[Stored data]

▬▬▬

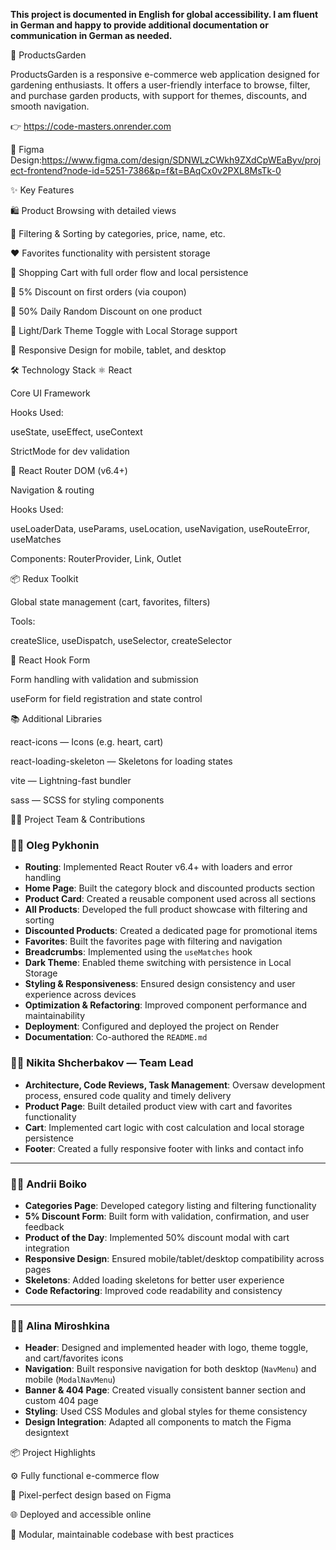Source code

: **This project is documented in English for global accessibility. I am fluent in German and happy to provide additional documentation or communication in German as needed.**

🌱 ProductsGarden

ProductsGarden is a responsive e-commerce web application designed for gardening enthusiasts. It offers a user-friendly interface to browse, filter, and purchase garden products, with support for themes, discounts, and smooth navigation.

👉  https://code-masters.onrender.com

🔗 Figma Design:https://www.figma.com/design/SDNWLzCWkh9ZXdCpWEaByv/project-frontend?node-id=5251-7386&p=f&t=BAqCx0v2PXL8MsTk-0

✨ Key Features

🛍️ Product Browsing with detailed views

🔎 Filtering & Sorting by categories, price, name, etc.

❤️ Favorites functionality with persistent storage

🛒 Shopping Cart with full order flow and local persistence

💸 5% Discount on first orders (via coupon)

🎁 50% Daily Random Discount on one product

🌙 Light/Dark Theme Toggle with Local Storage support

📱 Responsive Design for mobile, tablet, and desktop

🛠 Technology Stack
⚛️ React

Core UI Framework

Hooks Used:

useState, useEffect, useContext

StrictMode for dev validation

🔄 React Router DOM (v6.4+)

Navigation & routing

Hooks Used:

useLoaderData, useParams, useLocation, useNavigation, useRouteError, useMatches

Components: RouterProvider, Link, Outlet

📦 Redux Toolkit

Global state management (cart, favorites, filters)

Tools:

createSlice, useDispatch, useSelector, createSelector

🧾 React Hook Form

Form handling with validation and submission

useForm for field registration and state control

📚 Additional Libraries

react-icons — Icons (e.g. heart, cart)

react-loading-skeleton — Skeletons for loading states

vite — Lightning-fast bundler

sass — SCSS for styling components

👨‍💻 Project Team & Contributions

### 👨‍💻 Oleg Pykhonin

- **Routing**: Implemented React Router v6.4+ with loaders and error handling  
- **Home Page**: Built the category block and discounted products section  
- **Product Card**: Created a reusable component used across all sections  
- **All Products**: Developed the full product showcase with filtering and sorting  
- **Discounted Products**: Created a dedicated page for promotional items  
- **Favorites**: Built the favorites page with filtering and navigation  
- **Breadcrumbs**: Implemented using the `useMatches` hook  
- **Dark Theme**: Enabled theme switching with persistence in Local Storage  
- **Styling & Responsiveness**: Ensured design consistency and user experience across devices  
- **Optimization & Refactoring**: Improved component performance and maintainability  
- **Deployment**: Configured and deployed the project on Render  
- **Documentation**: Co-authored the `README.md`



### 👨‍💼 Nikita Shcherbakov — Team Lead

- **Architecture, Code Reviews, Task Management**: Oversaw development process, ensured code quality and timely delivery  
- **Product Page**: Built detailed product view with cart and favorites functionality  
- **Cart**: Implemented cart logic with cost calculation and local storage persistence  
- **Footer**: Created a fully responsive footer with links and contact info

---

### 👨‍💻 Andrii Boiko

- **Categories Page**: Developed category listing and filtering functionality  
- **5% Discount Form**: Built form with validation, confirmation, and user feedback  
- **Product of the Day**: Implemented 50% discount modal with cart integration  
- **Responsive Design**: Ensured mobile/tablet/desktop compatibility across pages  
- **Skeletons**: Added loading skeletons for better user experience  
- **Code Refactoring**: Improved code readability and consistency

---

### 👩‍💻 Alina Miroshkina

- **Header**: Designed and implemented header with logo, theme toggle, and cart/favorites icons  
- **Navigation**: Built responsive navigation for both desktop (`NavMenu`) and mobile (`ModalNavMenu`)  
- **Banner & 404 Page**: Created visually consistent banner section and custom 404 page  
- **Styling**: Used CSS Modules and global styles for theme consistency  
- **Design Integration**: Adapted all components to match the Figma designtext

📦 Project Highlights

⚙️ Fully functional e-commerce flow

🎨 Pixel-perfect design based on Figma

🌐 Deployed and accessible online

🧩 Modular, maintainable codebase with best practices

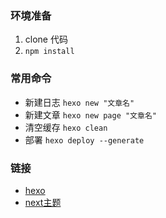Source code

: 

### 环境准备
1. clone 代码
2. `npm install`


### 常用命令
- 新建日志 `hexo new "文章名"`
- 新建文章 `hexo new page "文章名"`
- 清空缓存 `hexo clean`
- 部署 `hexo deploy --generate`


### 链接
- [hexo](https://hexo.io)
- [next主题](http://theme-next.iissnan.com/)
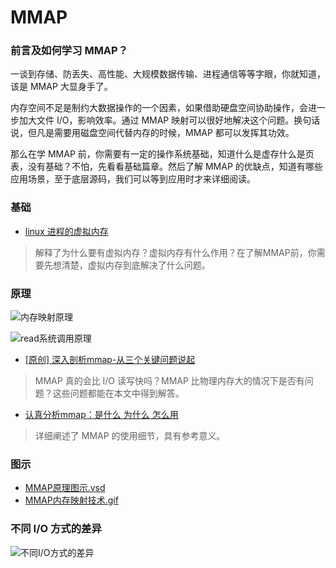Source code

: # MMAP

### 前言及如何学习 MMAP？

一谈到存储、防丢失、高性能、大规模数据传输、进程通信等等字眼，你就知道，该是 MMAP 大显身手了。

内存空间不足是制约大数据操作的一个因素，如果借助硬盘空间协助操作，会进一步加大文件 I/O，影响效率。通过 MMAP 映射可以很好地解决这个问题。换句话说，但凡是需要用磁盘空间代替内存的时候，MMAP 都可以发挥其功效。


那么在学 MMAP 前，你需要有一定的操作系统基础，知道什么是虚存什么是页表，没有基础？不怕，先看看基础篇章。然后了解 MMAP 的优缺点，知道有哪些应用场景，至于底层源码，我们可以等到应用时才来详细阅读。

### 基础
- [linux 进程的虚拟内存](https://blog.csdn.net/fengxinlinux/article/details/52071766)
> 解释了为什么要有虚拟内存？虚拟内存有什么作用？在了解MMAP前，你需要先想清楚，虚拟内存到底解决了什么问题。

### 原理

![内存映射原理](https://s3.ax1x.com/2021/02/12/yrPugP.jpg)

![read系统调用原理](https://s3.ax1x.com/2021/02/12/yrPVNd.jpg)

- [[原创] 深入剖析mmap-从三个关键问题说起](https://www.jianshu.com/p/eece39beee20)
> MMAP 真的会比 I/O 读写快吗？MMAP 比物理内存大的情况下是否有问题？这些问题都能在本文中得到解答。

- [认真分析mmap：是什么 为什么 怎么用](https://www.cnblogs.com/huxiao-tee/p/4660352.html)
> 详细阐述了 MMAP 的使用细节，具有参考意义。

### 图示

- [MMAP原理图示.vsd](https://github.com/feelschaotic/AndroidKnowledgeSystem/tree/master/8.%20%E5%85%B6%E4%BB%96/Linux/MMAP原理图示.vsd)
- [MMAP内存映射技术.gif](https://github.com/feelschaotic/AndroidPrincipleAnimation/blob/master/MMAP%E5%86%85%E5%AD%98%E6%98%A0%E5%B0%84%E6%8A%80%E6%9C%AF.gif)

### 不同 I/O 方式的差异

![不同I/O方式的差异](https://s3.ax1x.com/2021/02/12/yrkoaF.png)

▬▬▬

> _EXERCISE DESCRIPTION_
The images are to be left out while the entries are written out exactly.

> _ANSWER BOX_
Source code

: **This project is documented in English for global accessibility. I am fluent in German and happy to provide additional documentation or communication in German as needed.**

🌱 ProductsGarden

ProductsGarden is a responsive e-commerce web application designed for gardening enthusiasts. It offers a user-friendly interface to browse, filter, and purchase garden products, with support for themes, discounts, and smooth navigation.

👉  https://code-masters.onrender.com

🔗 Figma Design:https://www.figma.com/design/SDNWLzCWkh9ZXdCpWEaByv/project-frontend?node-id=5251-7386&p=f&t=BAqCx0v2PXL8MsTk-0

✨ Key Features

🛍️ Product Browsing with detailed views

🔎 Filtering & Sorting by categories, price, name, etc.

❤️ Favorites functionality with persistent storage

🛒 Shopping Cart with full order flow and local persistence

💸 5% Discount on first orders (via coupon)

🎁 50% Daily Random Discount on one product

🌙 Light/Dark Theme Toggle with Local Storage support

📱 Responsive Design for mobile, tablet, and desktop

🛠 Technology Stack
⚛️ React

Core UI Framework

Hooks Used:

useState, useEffect, useContext

StrictMode for dev validation

🔄 React Router DOM (v6.4+)

Navigation & routing

Hooks Used:

useLoaderData, useParams, useLocation, useNavigation, useRouteError, useMatches

Components: RouterProvider, Link, Outlet

📦 Redux Toolkit

Global state management (cart, favorites, filters)

Tools:

createSlice, useDispatch, useSelector, createSelector

🧾 React Hook Form

Form handling with validation and submission

useForm for field registration and state control

📚 Additional Libraries

react-icons — Icons (e.g. heart, cart)

react-loading-skeleton — Skeletons for loading states

vite — Lightning-fast bundler

sass — SCSS for styling components

👨‍💻 Project Team & Contributions

### 👨‍💻 Oleg Pykhonin

- **Routing**: Implemented React Router v6.4+ with loaders and error handling  
- **Home Page**: Built the category block and discounted products section  
- **Product Card**: Created a reusable component used across all sections  
- **All Products**: Developed the full product showcase with filtering and sorting  
- **Discounted Products**: Created a dedicated page for promotional items  
- **Favorites**: Built the favorites page with filtering and navigation  
- **Breadcrumbs**: Implemented using the `useMatches` hook  
- **Dark Theme**: Enabled theme switching with persistence in Local Storage  
- **Styling & Responsiveness**: Ensured design consistency and user experience across devices  
- **Optimization & Refactoring**: Improved component performance and maintainability  
- **Deployment**: Configured and deployed the project on Render  
- **Documentation**: Co-authored the `README.md`



### 👨‍💼 Nikita Shcherbakov — Team Lead

- **Architecture, Code Reviews, Task Management**: Oversaw development process, ensured code quality and timely delivery  
- **Product Page**: Built detailed product view with cart and favorites functionality  
- **Cart**: Implemented cart logic with cost calculation and local storage persistence  
- **Footer**: Created a fully responsive footer with links and contact info

---

### 👨‍💻 Andrii Boiko

- **Categories Page**: Developed category listing and filtering functionality  
- **5% Discount Form**: Built form with validation, confirmation, and user feedback  
- **Product of the Day**: Implemented 50% discount modal with cart integration  
- **Responsive Design**: Ensured mobile/tablet/desktop compatibility across pages  
- **Skeletons**: Added loading skeletons for better user experience  
- **Code Refactoring**: Improved code readability and consistency

---

### 👩‍💻 Alina Miroshkina

- **Header**: Designed and implemented header with logo, theme toggle, and cart/favorites icons  
- **Navigation**: Built responsive navigation for both desktop (`NavMenu`) and mobile (`ModalNavMenu`)  
- **Banner & 404 Page**: Created visually consistent banner section and custom 404 page  
- **Styling**: Used CSS Modules and global styles for theme consistency  
- **Design Integration**: Adapted all components to match the Figma designtext

📦 Project Highlights

⚙️ Fully functional e-commerce flow

🎨 Pixel-perfect design based on Figma

🌐 Deployed and accessible online

🧩 Modular, maintainable codebase with best practices

Source code

: 

### 环境准备
1. clone 代码
2. `npm install`


### 常用命令
- 新建日志 `hexo new "文章名"`
- 新建文章 `hexo new page "文章名"`
- 清空缓存 `hexo clean`
- 部署 `hexo deploy --generate`


### 链接
- [hexo](https://hexo.io)
- [next主题](http://theme-next.iissnan.com/)
Source code

: # MMAP

### 前言及如何学习 MMAP？

一谈到存储、防丢失、高性能、大规模数据传输、进程通信等等字眼，你就知道，该是 MMAP 大显身手了。

内存空间不足是制约大数据操作的一个因素，如果借助硬盘空间协助操作，会进一步加大文件 I/O，影响效率。通过 MMAP 映射可以很好地解决这个问题。换句话说，但凡是需要用磁盘空间代替内存的时候，MMAP 都可以发挥其功效。


那么在学 MMAP 前，你需要有一定的操作系统基础，知道什么是虚存什么是页表，没有基础？不怕，先看看基础篇章。然后了解 MMAP 的优缺点，知道有哪些应用场景，至于底层源码，我们可以等到应用时才来详细阅读。

### 基础
- [linux 进程的虚拟内存](https://blog.csdn.net/fengxinlinux/article/details/52071766)
> 解释了为什么要有虚拟内存？虚拟内存有什么作用？在了解MMAP前，你需要先想清楚，虚拟内存到底解决了什么问题。

### 原理

![内存映射原理](https://s3.ax1x.com/2021/02/12/yrPugP.jpg)

![read系统调用原理](https://s3.ax1x.com/2021/02/12/yrPVNd.jpg)

- [[原创] 深入剖析mmap-从三个关键问题说起](https://www.jianshu.com/p/eece39beee20)
> MMAP 真的会比 I/O 读写快吗？MMAP 比物理内存大的情况下是否有问题？这些问题都能在本文中得到解答。

- [认真分析mmap：是什么 为什么 怎么用](https://www.cnblogs.com/huxiao-tee/p/4660352.html)
> 详细阐述了 MMAP 的使用细节，具有参考意义。

### 图示

- [MMAP原理图示.vsd](https://github.com/feelschaotic/AndroidKnowledgeSystem/tree/master/8.%20%E5%85%B6%E4%BB%96/Linux/MMAP原理图示.vsd)
- [MMAP内存映射技术.gif](https://github.com/feelschaotic/AndroidPrincipleAnimation/blob/master/MMAP%E5%86%85%E5%AD%98%E6%98%A0%E5%B0%84%E6%8A%80%E6%9C%AF.gif)

### 不同 I/O 方式的差异

![不同I/O方式的差异](https://s3.ax1x.com/2021/02/12/yrkoaF.png)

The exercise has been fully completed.